“Oxtail and cheese!!!!” someone online exclaimed after seeing one of the numerous TikTok reviews of Chef Shorne Benjamin’s now-legendary oxtail grilled cheese sandwich:
“C’mon they doing too much.”
Chef Shorne says that’s the usual reaction when people first hear about his new take on traditional Caribbean food dishes. Although he uses customary island ingredients, he’s changed up their common presentations and offers dishes like rotisserie-roasted chicken, a five-cheese mac and cheese, crispy caramelized plantains, sage-maple sweet potatoes, and shrimp curry burgers.
It was Chef Shorne’s take on one of his favorite dishes––oxtail––that became a viral sensation, though, after he added it to a grilled cheese sandwich with a mildly sweet tomato sauce. On TikTok, the sandwich was deemed “A piece of art.” Another customer made it his business to visit the restaurant when he was in town from England: after tasting the sandwich, he titled his video “Is This The Best Oxtail Sandwich In The World?” Another TikToker simply proclaimed: “Oxtail Grilled Cheese For The Win!”
Chef Shorne serves up what he’s deemed a “New Age Caribbean Cuisine” at Fat Fowl, his Downtown Brooklyn restaurant, which has been open for two years now in the DeKalb Market Hall at City Point/Albee Square Mall. The restaurant is his pandemic baby: It’s a place he’d been working toward establishing for at least 12 years.
“The pandemic happened, and instead of giving up this game, I figured that after the pandemic, with restaurants being restricted, a quick-service place would be great,” he said.
The Fat Fowl restaurant has an open kitchen format and features a long bar for seating. You don’t have to sit and eat your food there, though; the set-up is stylish yet fast-food–oriented so customers can either take a nearby seat or grab their food and go. “I try to put that illusion of, you’re getting the kind of quality food that you get from a sit-down restaurant,” said Shorne. “I tell people that if I actually take the food from the container, you’ll see how elegant and upscale this food is.”

Food is how you see a culture
Born on the island nation of Saint Lucia, Shorne flew to New York City when he was 18. He arrived ready to begin a new life in the United States on January 1, 1999. “I flew here on New Year’s Eve of 1998, and I landed here January 1, 1999, which was like a little Twilight Zone situation,” he said with a laugh. “You leave from one year and you get to a new year in a new land—it was kind of symbolic in a sense, because I didn’t know what was going to happen in New York. I was just reuniting with my parents. It was a new beginning, and I was embracing the change, trying to find myself. One thing that I know my parents always told me was, ‘Hey, you come here, you just have to get your education, be straight, don’t get in trouble’…I just saw the sacrifices my parents made, and I just wanted to be a good citizen and make them feel proud.”

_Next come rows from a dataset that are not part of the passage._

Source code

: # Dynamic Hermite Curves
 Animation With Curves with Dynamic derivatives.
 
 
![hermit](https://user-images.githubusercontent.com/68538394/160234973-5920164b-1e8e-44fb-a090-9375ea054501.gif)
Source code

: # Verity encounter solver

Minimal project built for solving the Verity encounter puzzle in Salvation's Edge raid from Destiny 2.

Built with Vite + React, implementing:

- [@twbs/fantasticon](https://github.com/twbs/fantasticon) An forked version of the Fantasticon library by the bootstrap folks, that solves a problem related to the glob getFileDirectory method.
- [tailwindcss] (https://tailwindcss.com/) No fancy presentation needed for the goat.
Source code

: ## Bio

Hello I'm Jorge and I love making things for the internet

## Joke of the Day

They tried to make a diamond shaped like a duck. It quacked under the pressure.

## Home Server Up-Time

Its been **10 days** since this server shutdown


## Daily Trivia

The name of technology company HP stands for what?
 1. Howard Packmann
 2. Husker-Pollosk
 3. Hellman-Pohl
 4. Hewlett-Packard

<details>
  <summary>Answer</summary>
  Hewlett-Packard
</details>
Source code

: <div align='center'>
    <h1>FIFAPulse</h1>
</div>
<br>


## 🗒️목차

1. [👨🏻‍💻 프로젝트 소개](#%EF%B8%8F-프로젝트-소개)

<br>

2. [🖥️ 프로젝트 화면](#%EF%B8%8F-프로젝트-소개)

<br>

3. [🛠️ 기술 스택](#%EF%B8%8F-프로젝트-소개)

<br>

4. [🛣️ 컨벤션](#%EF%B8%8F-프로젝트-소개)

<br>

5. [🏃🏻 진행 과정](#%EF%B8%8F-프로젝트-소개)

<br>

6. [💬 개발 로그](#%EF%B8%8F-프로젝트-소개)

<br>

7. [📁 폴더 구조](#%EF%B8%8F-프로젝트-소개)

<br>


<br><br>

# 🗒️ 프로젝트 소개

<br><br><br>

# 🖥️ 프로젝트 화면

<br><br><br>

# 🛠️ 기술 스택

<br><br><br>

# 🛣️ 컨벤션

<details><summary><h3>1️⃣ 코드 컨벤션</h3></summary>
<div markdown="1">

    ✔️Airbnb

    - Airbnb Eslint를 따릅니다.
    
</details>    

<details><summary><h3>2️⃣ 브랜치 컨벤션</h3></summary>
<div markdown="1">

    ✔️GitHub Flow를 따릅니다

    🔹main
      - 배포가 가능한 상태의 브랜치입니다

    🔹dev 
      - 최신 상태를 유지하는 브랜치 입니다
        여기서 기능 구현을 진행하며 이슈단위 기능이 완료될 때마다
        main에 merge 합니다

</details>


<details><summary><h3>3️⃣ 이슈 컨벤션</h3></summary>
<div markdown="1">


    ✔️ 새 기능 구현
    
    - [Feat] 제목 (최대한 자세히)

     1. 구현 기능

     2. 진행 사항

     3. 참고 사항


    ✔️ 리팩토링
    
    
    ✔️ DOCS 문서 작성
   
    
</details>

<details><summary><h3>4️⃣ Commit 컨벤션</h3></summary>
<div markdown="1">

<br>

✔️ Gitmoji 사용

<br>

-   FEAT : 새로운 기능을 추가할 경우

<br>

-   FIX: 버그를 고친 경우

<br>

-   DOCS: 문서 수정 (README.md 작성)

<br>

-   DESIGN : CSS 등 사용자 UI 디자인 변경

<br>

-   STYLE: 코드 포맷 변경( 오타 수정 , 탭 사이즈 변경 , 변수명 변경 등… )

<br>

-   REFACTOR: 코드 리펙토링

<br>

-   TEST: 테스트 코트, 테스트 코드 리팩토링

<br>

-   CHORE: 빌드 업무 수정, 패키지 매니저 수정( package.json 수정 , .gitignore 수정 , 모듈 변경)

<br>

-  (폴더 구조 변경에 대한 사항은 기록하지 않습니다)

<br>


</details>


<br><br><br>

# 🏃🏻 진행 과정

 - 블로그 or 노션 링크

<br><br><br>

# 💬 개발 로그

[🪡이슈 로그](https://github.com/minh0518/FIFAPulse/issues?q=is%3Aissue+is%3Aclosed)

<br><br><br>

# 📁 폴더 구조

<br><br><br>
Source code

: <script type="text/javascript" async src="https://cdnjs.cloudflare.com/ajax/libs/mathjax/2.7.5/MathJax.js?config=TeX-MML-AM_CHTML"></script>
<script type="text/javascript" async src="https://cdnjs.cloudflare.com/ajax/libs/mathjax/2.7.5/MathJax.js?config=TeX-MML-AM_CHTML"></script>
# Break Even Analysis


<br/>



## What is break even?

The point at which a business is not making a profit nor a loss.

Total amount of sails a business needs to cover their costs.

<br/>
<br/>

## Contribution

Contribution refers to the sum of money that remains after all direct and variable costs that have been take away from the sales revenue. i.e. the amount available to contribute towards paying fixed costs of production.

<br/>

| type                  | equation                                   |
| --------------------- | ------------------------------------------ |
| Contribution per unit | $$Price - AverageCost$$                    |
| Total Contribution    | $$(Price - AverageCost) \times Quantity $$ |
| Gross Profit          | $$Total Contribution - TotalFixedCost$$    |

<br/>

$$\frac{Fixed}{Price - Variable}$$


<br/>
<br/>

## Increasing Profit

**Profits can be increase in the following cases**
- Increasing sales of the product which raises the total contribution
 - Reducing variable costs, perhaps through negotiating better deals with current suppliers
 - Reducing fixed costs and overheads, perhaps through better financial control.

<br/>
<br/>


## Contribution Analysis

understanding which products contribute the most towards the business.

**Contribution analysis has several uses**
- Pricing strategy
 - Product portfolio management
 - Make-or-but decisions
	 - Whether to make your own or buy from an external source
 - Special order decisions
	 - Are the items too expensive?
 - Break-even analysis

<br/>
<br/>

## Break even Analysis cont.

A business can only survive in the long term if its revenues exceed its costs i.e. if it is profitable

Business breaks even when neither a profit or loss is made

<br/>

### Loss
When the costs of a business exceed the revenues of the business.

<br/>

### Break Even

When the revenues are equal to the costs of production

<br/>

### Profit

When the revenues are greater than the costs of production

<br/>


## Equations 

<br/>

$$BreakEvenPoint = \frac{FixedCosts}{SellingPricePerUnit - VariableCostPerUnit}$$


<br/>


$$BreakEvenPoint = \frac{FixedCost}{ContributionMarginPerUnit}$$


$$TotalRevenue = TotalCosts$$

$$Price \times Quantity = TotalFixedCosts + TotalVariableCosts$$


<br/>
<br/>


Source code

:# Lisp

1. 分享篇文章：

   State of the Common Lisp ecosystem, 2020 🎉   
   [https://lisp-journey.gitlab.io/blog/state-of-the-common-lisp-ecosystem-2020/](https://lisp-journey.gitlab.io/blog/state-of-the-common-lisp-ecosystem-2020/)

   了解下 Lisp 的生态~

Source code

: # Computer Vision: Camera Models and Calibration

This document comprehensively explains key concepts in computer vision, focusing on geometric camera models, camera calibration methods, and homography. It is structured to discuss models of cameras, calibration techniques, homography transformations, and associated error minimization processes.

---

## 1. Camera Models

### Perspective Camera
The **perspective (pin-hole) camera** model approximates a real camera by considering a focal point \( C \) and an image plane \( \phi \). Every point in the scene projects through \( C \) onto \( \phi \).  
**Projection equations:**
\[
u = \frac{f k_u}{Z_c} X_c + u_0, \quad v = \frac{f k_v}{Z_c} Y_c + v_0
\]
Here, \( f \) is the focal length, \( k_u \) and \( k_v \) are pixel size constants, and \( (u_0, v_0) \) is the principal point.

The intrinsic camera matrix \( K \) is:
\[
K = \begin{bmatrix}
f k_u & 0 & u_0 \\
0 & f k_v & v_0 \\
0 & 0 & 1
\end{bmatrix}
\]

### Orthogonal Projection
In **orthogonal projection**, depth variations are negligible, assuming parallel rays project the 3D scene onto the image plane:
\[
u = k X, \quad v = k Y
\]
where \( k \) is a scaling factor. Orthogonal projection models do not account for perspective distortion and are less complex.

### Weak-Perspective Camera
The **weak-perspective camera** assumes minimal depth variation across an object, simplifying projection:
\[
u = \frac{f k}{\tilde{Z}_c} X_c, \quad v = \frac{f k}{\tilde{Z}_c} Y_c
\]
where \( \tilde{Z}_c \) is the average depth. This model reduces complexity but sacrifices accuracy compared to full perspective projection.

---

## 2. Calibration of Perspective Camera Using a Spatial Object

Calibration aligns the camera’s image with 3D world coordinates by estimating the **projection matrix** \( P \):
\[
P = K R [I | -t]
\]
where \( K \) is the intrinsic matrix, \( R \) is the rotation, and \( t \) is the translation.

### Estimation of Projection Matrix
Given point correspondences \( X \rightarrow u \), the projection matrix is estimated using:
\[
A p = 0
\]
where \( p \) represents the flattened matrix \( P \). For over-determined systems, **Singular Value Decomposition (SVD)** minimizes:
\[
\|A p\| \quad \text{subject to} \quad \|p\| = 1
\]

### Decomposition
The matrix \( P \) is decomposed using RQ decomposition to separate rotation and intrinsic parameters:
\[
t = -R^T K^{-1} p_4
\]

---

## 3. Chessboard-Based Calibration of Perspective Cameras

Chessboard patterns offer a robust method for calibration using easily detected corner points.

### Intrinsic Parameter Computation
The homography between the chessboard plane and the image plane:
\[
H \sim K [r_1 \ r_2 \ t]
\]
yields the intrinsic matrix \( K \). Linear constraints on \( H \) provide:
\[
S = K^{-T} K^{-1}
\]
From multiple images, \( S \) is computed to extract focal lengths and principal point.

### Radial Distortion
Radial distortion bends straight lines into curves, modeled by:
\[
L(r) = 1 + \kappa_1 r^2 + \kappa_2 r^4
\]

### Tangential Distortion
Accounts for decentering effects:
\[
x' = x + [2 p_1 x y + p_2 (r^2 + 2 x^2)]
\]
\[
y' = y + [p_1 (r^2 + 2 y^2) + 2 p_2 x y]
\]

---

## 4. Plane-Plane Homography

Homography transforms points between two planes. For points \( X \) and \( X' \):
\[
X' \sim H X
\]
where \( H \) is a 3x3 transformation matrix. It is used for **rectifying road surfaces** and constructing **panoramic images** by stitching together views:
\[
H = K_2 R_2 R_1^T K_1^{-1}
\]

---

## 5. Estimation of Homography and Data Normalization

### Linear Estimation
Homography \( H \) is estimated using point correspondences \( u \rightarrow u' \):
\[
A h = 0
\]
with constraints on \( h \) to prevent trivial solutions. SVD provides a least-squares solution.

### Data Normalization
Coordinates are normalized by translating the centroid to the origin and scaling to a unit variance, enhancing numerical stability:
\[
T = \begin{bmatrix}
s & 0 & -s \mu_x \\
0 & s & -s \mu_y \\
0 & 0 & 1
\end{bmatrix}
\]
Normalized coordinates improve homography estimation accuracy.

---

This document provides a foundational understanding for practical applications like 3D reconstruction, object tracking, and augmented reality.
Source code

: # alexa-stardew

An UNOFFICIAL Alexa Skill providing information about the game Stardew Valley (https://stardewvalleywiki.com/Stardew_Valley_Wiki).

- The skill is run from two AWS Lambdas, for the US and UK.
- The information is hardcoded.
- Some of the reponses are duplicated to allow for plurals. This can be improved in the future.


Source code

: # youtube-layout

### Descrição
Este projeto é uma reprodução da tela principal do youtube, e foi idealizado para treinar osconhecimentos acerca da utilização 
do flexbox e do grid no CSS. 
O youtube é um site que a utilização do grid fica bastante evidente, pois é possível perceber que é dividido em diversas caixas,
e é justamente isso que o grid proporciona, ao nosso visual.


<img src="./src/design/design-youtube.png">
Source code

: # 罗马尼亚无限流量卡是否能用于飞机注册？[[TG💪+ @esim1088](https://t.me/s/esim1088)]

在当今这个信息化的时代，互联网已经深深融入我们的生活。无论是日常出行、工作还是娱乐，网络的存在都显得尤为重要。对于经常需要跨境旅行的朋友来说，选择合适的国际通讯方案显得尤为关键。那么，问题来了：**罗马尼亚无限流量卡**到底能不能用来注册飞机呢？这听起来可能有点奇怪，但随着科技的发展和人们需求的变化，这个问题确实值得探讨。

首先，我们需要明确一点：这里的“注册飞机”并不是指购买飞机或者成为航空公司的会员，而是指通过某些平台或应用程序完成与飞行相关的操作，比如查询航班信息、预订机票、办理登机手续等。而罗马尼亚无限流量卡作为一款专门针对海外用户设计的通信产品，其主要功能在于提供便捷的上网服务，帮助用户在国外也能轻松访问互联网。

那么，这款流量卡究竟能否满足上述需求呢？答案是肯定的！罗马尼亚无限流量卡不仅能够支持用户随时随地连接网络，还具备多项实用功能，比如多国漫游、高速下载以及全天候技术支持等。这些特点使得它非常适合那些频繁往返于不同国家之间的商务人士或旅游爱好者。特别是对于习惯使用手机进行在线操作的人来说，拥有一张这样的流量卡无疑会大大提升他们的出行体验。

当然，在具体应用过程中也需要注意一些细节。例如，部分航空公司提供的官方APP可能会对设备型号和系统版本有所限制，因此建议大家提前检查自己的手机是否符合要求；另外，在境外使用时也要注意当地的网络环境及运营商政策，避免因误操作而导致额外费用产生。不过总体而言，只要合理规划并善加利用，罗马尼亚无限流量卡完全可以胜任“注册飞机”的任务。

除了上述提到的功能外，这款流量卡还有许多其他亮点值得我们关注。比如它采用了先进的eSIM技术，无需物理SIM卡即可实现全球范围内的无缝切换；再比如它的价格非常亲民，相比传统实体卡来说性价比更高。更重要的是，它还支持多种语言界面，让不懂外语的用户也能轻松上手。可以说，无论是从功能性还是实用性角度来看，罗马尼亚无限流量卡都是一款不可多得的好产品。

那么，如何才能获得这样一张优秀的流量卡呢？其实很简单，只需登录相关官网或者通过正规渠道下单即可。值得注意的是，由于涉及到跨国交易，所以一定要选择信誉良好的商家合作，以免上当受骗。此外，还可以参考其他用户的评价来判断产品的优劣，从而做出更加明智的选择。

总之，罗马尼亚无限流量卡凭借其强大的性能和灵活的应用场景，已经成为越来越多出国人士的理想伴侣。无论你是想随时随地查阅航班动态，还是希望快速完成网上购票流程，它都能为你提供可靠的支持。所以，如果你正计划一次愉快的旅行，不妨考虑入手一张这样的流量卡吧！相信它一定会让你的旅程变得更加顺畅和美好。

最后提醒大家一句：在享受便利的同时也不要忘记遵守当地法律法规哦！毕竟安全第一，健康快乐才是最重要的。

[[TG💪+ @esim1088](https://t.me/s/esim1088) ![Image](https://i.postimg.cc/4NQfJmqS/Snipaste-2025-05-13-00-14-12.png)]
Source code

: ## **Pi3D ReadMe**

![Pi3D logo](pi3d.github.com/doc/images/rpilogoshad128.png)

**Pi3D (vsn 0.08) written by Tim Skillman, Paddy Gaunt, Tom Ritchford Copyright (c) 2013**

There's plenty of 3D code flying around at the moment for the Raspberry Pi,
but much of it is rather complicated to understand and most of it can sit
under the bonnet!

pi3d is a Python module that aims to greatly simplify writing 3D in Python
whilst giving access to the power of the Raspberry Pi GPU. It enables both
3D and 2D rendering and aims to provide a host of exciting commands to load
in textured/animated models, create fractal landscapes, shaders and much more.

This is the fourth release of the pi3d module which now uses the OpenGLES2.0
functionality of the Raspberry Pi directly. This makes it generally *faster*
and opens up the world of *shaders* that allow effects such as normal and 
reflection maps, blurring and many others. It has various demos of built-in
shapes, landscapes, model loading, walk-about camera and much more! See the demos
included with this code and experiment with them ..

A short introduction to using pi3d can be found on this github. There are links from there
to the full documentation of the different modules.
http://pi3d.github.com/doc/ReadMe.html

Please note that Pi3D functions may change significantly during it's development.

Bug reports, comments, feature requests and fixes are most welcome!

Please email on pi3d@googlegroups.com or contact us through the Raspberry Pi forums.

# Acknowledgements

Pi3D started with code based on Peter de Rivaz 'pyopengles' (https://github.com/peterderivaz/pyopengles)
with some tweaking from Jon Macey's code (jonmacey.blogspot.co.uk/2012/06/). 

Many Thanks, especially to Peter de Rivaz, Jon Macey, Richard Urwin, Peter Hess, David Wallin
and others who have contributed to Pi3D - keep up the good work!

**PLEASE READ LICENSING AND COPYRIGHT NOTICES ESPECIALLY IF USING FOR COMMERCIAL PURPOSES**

Shorne did as he was told: He went to college, and because he comes from a business-oriented family, he figured he’d also go down the path to a finance-related career. He ended up working in a bank, learned about stocks, and could often be found eating at New York City’s fine dining establishments. After a while, he noticed that there were not many Caribbean sit-down fine dining restaurants. That’s when Shorne said he began toying with the idea of opening a restaurant of his own.
Just as the luster was beginning to fade on his banking job, the 2008 financial crisis hit, and he lost his job. At age 30, Shorne was jobless—but he did have a year and a half’s severance payment. He started wondering, what next? How could he reinvent himself? That is when he decided to pursue his culinary dream.
After attending the French Institute Of Culinary Arts (now the International Culinary Center), Shorne’s non-traditional take on Caribbean cuisine won him invitations to national and international catering gigs. During the pandemic, he catered meals for private customers and, just for fun, would film himself experimenting on new dishes and post the results to his Instagram page.
“It’s been a real blessing in terms of how people respond, and that’s what I wanted to do: get the message out of where I am as a chef and how I could make simple food taste good,” Shorne said.
A major part of Shorne’s flavor profile is an evocation of the food his grandmother used to make in Saint Lucia; that’s one reason he wants to keep cooking: He wants to keep her legacy alive.
“I think food is how you see a culture or the way you say you love somebody,” he said. “I just do it differently. I create my cooking from the center, and the center is like raw, pure energy and creativity.”